Source records below:
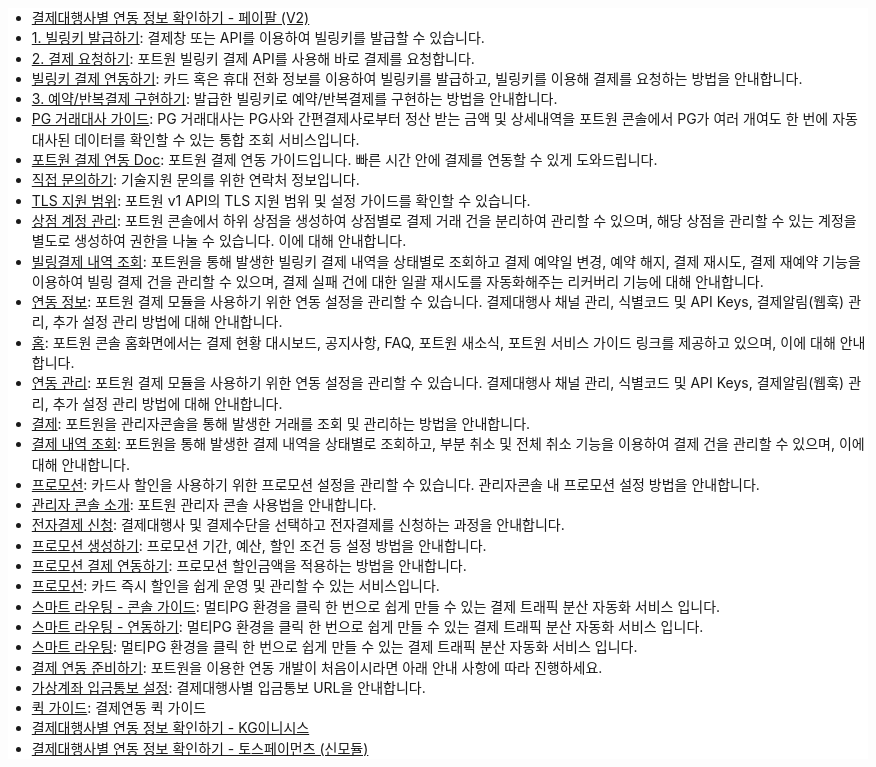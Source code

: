 - [결제대행사별 연동 정보 확인하기 - 페이팔 (V2)](https://developers.portone.io/opi/ko/integration/ready/_components/integration-guide/paypal-v2)
- [1. 빌링키 발급하기](https://developers.portone.io/opi/ko/integration/start/v2/billing/issue): 결제창 또는 API를 이용하여 빌링키를 발급할 수 있습니다.
- [2. 결제 요청하기](https://developers.portone.io/opi/ko/integration/start/v2/billing/payment): 포트원 빌링키 결제 API를 사용해 바로 결제를 요청합니다.
- [빌링키 결제 연동하기](https://developers.portone.io/opi/ko/integration/start/v2/billing/readme): 카드 혹은 휴대 전화 정보를 이용하여 빌링키를 발급하고, 빌링키를 이용해 결제를 요청하는 방법을 안내합니다.
- [3. 예약/반복결제 구현하기](https://developers.portone.io/opi/ko/integration/start/v2/billing/schedule): 발급한 빌링키로 예약/반복결제를 구현하는 방법을 안내합니다.
- [PG 거래대사 가이드](https://developers.portone.io/opi/ko/etc/recon): PG 거래대사는 PG사와 간편결제사로부터 정산 받는 금액 및 상세내역을 포트원 콘솔에서 PG가 여러 개여도 한 번에 자동 대사된 데이터를 확인할 수 있는 통합 조회 서비스입니다.
- [포트원 결제 연동 Doc](https://developers.portone.io/opi/ko/readme): 포트원 결제 연동 가이드입니다. 빠른 시간 안에 결제를 연동할 수 있게 도와드립니다.
- [직접 문의하기](https://developers.portone.io/opi/ko/support/contact): 기술지원 문의를 위한 연락처 정보입니다.
- [TLS 지원 범위](https://developers.portone.io/opi/ko/support/tls-support): 포트원 v1 API의 TLS 지원 범위 및 설정 가이드를 확인할 수 있습니다.
- [상점 계정 관리](https://developers.portone.io/opi/ko/console/guide/account): 포트원 콘솔에서 하위 상점을 생성하여 상점별로 결제 거래 건을 분리하여 관리할 수 있으며, 해당 상점을 관리할 수 있는 계정을 별도로 생성하여 권한을 나눌 수 있습니다. 이에 대해 안내합니다.
- [빌링결제 내역 조회](https://developers.portone.io/opi/ko/console/guide/billing-payments): 포트원을 통해 발생한 빌링키 결제 내역을 상태별로 조회하고 결제 예약일 변경, 예약 해지, 결제 재시도, 결제 재예약 기능을 이용하여 빌링 결제 건을 관리할 수 있으며, 결제 실패 건에 대한 일괄 재시도를 자동화해주는 리커버리 기능에 대해 안내합니다.
- [연동 정보](https://developers.portone.io/opi/ko/console/guide/channel-manage): 포트원 결제 모듈을 사용하기 위한 연동 설정을 관리할 수 있습니다. 결제대행사 채널 관리, 식별코드 및 API Keys, 결제알림(웹훅) 관리, 추가 설정 관리 방법에 대해 안내합니다. 
- [홈](https://developers.portone.io/opi/ko/console/guide/home): 포트원 콘솔 홈화면에서는 결제 현황 대시보드, 공지사항, FAQ, 포트원 새소식, 포트원 서비스 가이드 링크를 제공하고 있으며, 이에 대해 안내합니다.
- [연동 관리](https://developers.portone.io/opi/ko/console/guide/integration): 포트원 결제 모듈을 사용하기 위한 연동 설정을 관리할 수 있습니다. 결제대행사 채널 관리, 식별코드 및 API Keys, 결제알림(웹훅) 관리, 추가 설정 관리 방법에 대해 안내합니다. 
- [결제](https://developers.portone.io/opi/ko/console/guide/pay): 포트원을 관리자콘솔을 통해 발생한 거래를 조회 및 관리하는 방법을 안내합니다.
- [결제 내역 조회](https://developers.portone.io/opi/ko/console/guide/payments): 포트원을 통해 발생한 결제 내역을 상태별로 조회하고, 부분 취소 및 전체 취소 기능을 이용하여 결제 건을 관리할 수 있으며, 이에 대해 안내합니다.
- [프로모션](https://developers.portone.io/opi/ko/console/guide/promotion): 카드사 할인을 사용하기 위한 프로모션 설정을 관리할 수 있습니다. 관리자콘솔 내 프로모션 설정 방법을 안내합니다.
- [관리자 콘솔 소개](https://developers.portone.io/opi/ko/console/guide/readme): 포트원 관리자 콘솔 사용법을 안내합니다.
- [전자결제 신청](https://developers.portone.io/opi/ko/console/guide/reg): 결제대행사 및 결제수단을 선택하고 전자결제를 신청하는 과정을 안내합니다.
- [프로모션 생성하기](https://developers.portone.io/opi/ko/extra/promotion/console-guide): 프로모션 기간, 예산, 할인 조건 등 설정 방법을 안내합니다.
- [프로모션 결제 연동하기](https://developers.portone.io/opi/ko/extra/promotion/integration): 프로모션 할인금액을 적용하는 방법을 안내합니다.
- [프로모션](https://developers.portone.io/opi/ko/extra/promotion/intro): 카드 즉시 할인을 쉽게 운영 및 관리할 수 있는 서비스입니다.
- [스마트 라우팅 - 콘솔 가이드](https://developers.portone.io/opi/ko/extra/smart-routing/console-guide): 멀티PG 환경을 클릭 한 번으로 쉽게 만들 수 있는 결제 트래픽 분산 자동화 서비스 입니다.
- [스마트 라우팅 - 연동하기](https://developers.portone.io/opi/ko/extra/smart-routing/integration): 멀티PG 환경을 클릭 한 번으로 쉽게 만들 수 있는 결제 트래픽 분산 자동화 서비스 입니다.
- [스마트 라우팅](https://developers.portone.io/opi/ko/extra/smart-routing/intro): 멀티PG 환경을 클릭 한 번으로 쉽게 만들 수 있는 결제 트래픽 분산 자동화 서비스 입니다.
- [결제 연동 준비하기](https://developers.portone.io/opi/ko/integration/ready/readme): 포트원을 이용한 연동 개발이 처음이시라면 아래 안내 사항에 따라 진행하세요.
- [가상계좌 입금통보 설정](https://developers.portone.io/opi/ko/integration/virtual-account/readme): 결제대행사별 입금통보 URL을 안내합니다.
- [퀵 가이드](https://developers.portone.io/opi/ko/quick-guide/payment): 결제연동 퀵 가이드
- [결제대행사별 연동 정보 확인하기 - KG이니시스](https://developers.portone.io/opi/ko/integration/ready/_components/integration-guide/inicis)
- [결제대행사별 연동 정보 확인하기 - 토스페이먼츠 (신모듈)](https://developers.portone.io/opi/ko/integration/ready/_components/integration-guide/tosspayments)
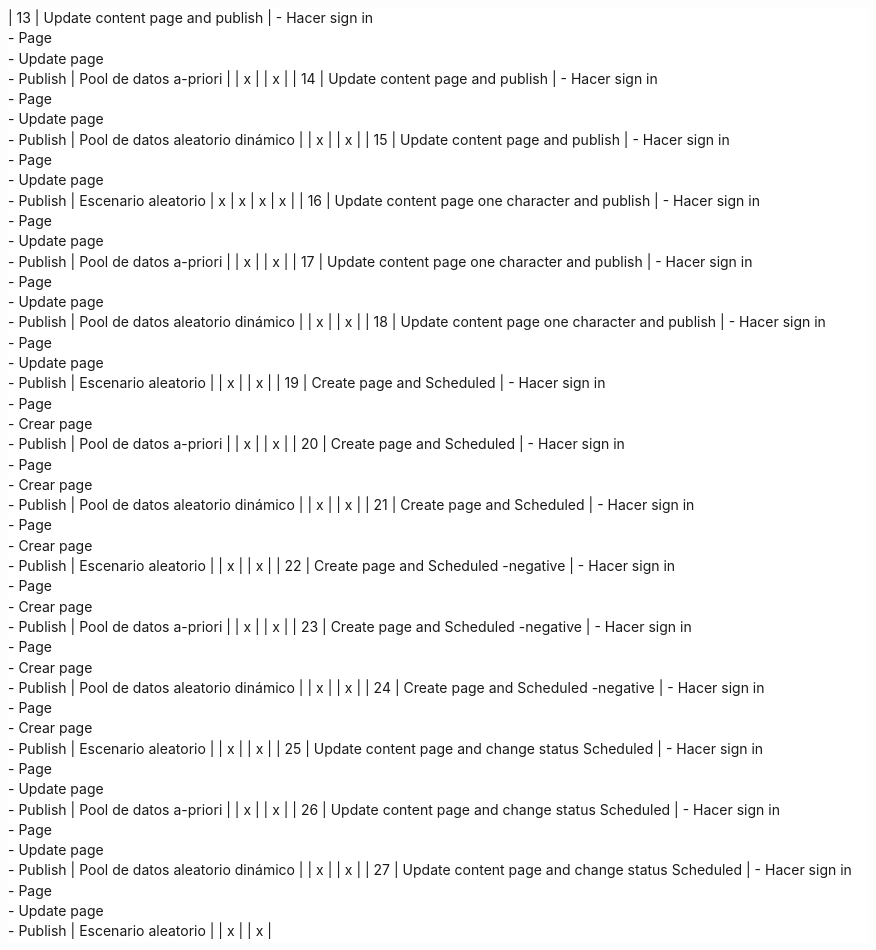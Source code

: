 | 13  | Update content page and publish                                     | \- Hacer sign in<br>\- Page<br>\- Update page<br>\- Publish                                                                                                                                                                         | Pool de datos a-priori           |                | x   |     | x     |
| 14  | Update content page and publish                                     | \- Hacer sign in<br>\- Page<br>\- Update page<br>\- Publish                                                                                                                                                                         | Pool de datos aleatorio dinámico |                | x   |     | x     |
| 15  | Update content page and publish                                     | \- Hacer sign in<br>\- Page<br>\- Update page<br>\- Publish                                                                                                                                                                         | Escenario aleatorio              | x              | x   | x   | x     |
| 16  | Update content page one character and publish                       | \- Hacer sign in<br>\- Page<br>\- Update page<br>\- Publish                                                                                                                                                                         | Pool de datos a-priori           |                | x   |     | x     |
| 17  | Update content page one character and publish                       | \- Hacer sign in<br>\- Page<br>\- Update page<br>\- Publish                                                                                                                                                                         | Pool de datos aleatorio dinámico |                | x   |     | x     |
| 18  | Update content page one character and publish                       | \- Hacer sign in<br>\- Page<br>\- Update page<br>\- Publish                                                                                                                                                                         | Escenario aleatorio              |                | x   |     | x     |
| 19  | Create page and Scheduled                                           | \- Hacer sign in<br>\- Page<br>\- Crear page<br>\- Publish                                                                                                                                                                          | Pool de datos a-priori           |                | x   |     | x     |
| 20  | Create page and Scheduled                                           | \- Hacer sign in<br>\- Page<br>\- Crear page<br>\- Publish                                                                                                                                                                          | Pool de datos aleatorio dinámico |                | x   |     | x     |
| 21  | Create page and Scheduled                                           | \- Hacer sign in<br>\- Page<br>\- Crear page<br>\- Publish                                                                                                                                                                          | Escenario aleatorio              |                | x   |     | x     |
| 22  | Create page and Scheduled -negative                                 | \- Hacer sign in<br>\- Page<br>\- Crear page<br>\- Publish                                                                                                                                                                          | Pool de datos a-priori           |                | x   |     | x     |
| 23  | Create page and Scheduled -negative                                 | \- Hacer sign in<br>\- Page<br>\- Crear page<br>\- Publish                                                                                                                                                                          | Pool de datos aleatorio dinámico |                | x   |     | x     |
| 24  | Create page and Scheduled -negative                                 | \- Hacer sign in<br>\- Page<br>\- Crear page<br>\- Publish                                                                                                                                                                          | Escenario aleatorio              |                | x   |     | x     |
| 25  | Update content page and change status Scheduled                     | \- Hacer sign in<br>\- Page<br>\- Update page<br>\- Publish                                                                                                                                                                         | Pool de datos a-priori           |                | x   |     | x     |
| 26  | Update content page and change status Scheduled                     | \- Hacer sign in<br>\- Page<br>\- Update page<br>\- Publish                                                                                                                                                                         | Pool de datos aleatorio dinámico |                | x   |     | x     |
| 27  | Update content page and change status Scheduled                     | \- Hacer sign in<br>\- Page<br>\- Update page<br>\- Publish                                                                                                                                                                         | Escenario aleatorio              |                | x   |     | x     |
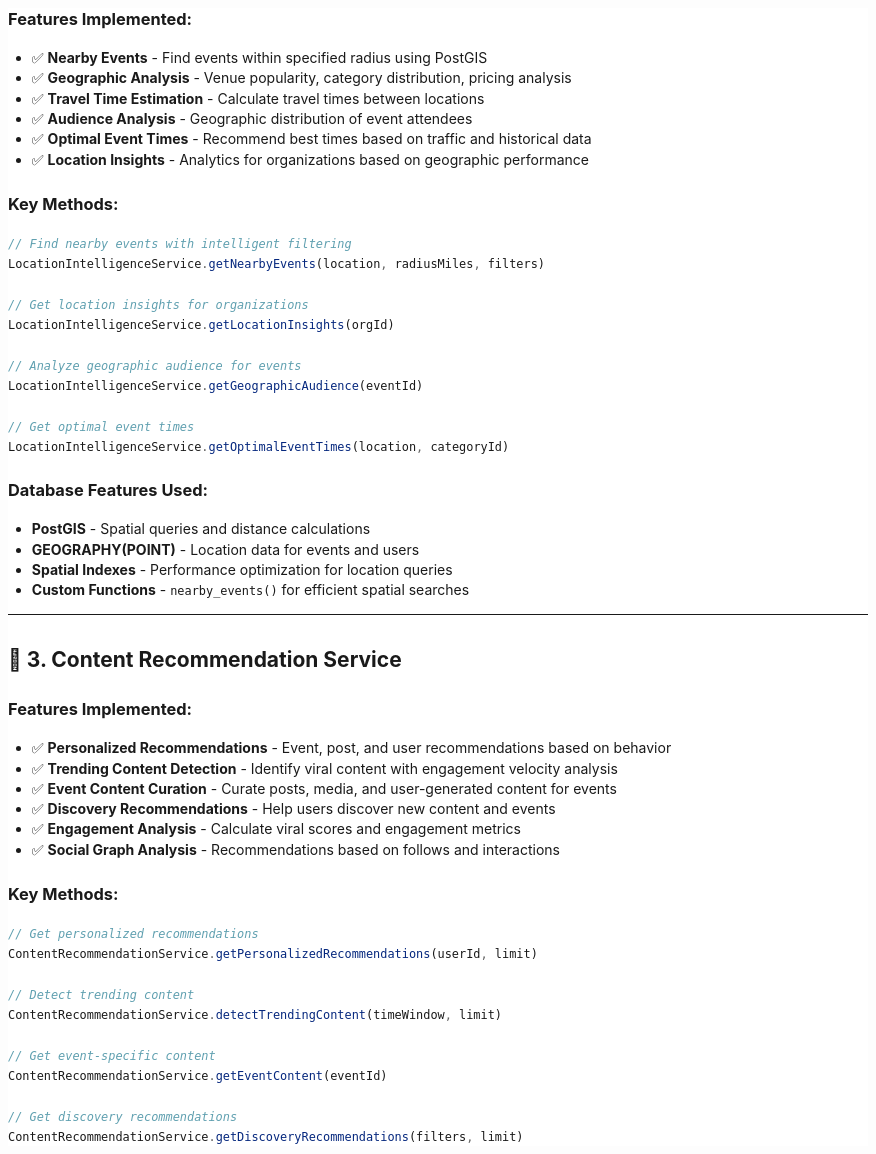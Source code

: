 ### **Features Implemented:**
- ✅ **Nearby Events** - Find events within specified radius using PostGIS
- ✅ **Geographic Analysis** - Venue popularity, category distribution, pricing analysis
- ✅ **Travel Time Estimation** - Calculate travel times between locations
- ✅ **Audience Analysis** - Geographic distribution of event attendees
- ✅ **Optimal Event Times** - Recommend best times based on traffic and historical data
- ✅ **Location Insights** - Analytics for organizations based on geographic performance

### **Key Methods:**
```typescript
// Find nearby events with intelligent filtering
LocationIntelligenceService.getNearbyEvents(location, radiusMiles, filters)

// Get location insights for organizations
LocationIntelligenceService.getLocationInsights(orgId)

// Analyze geographic audience for events
LocationIntelligenceService.getGeographicAudience(eventId)

// Get optimal event times
LocationIntelligenceService.getOptimalEventTimes(location, categoryId)
```

### **Database Features Used:**
- **PostGIS** - Spatial queries and distance calculations
- **GEOGRAPHY(POINT)** - Location data for events and users
- **Spatial Indexes** - Performance optimization for location queries
- **Custom Functions** - `nearby_events()` for efficient spatial searches

---

## 🎨 **3. Content Recommendation Service**

### **Features Implemented:**
- ✅ **Personalized Recommendations** - Event, post, and user recommendations based on behavior
- ✅ **Trending Content Detection** - Identify viral content with engagement velocity analysis
- ✅ **Event Content Curation** - Curate posts, media, and user-generated content for events
- ✅ **Discovery Recommendations** - Help users discover new content and events
- ✅ **Engagement Analysis** - Calculate viral scores and engagement metrics
- ✅ **Social Graph Analysis** - Recommendations based on follows and interactions

### **Key Methods:**
```typescript
// Get personalized recommendations
ContentRecommendationService.getPersonalizedRecommendations(userId, limit)

// Detect trending content
ContentRecommendationService.detectTrendingContent(timeWindow, limit)

// Get event-specific content
ContentRecommendationService.getEventContent(eventId)

// Get discovery recommendations
ContentRecommendationService.getDiscoveryRecommendations(filters, limit)
```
End of Source records.
**Your objective**
The answer should be a single number: how many lines in the entries contain "filters".

**Result of this task**
2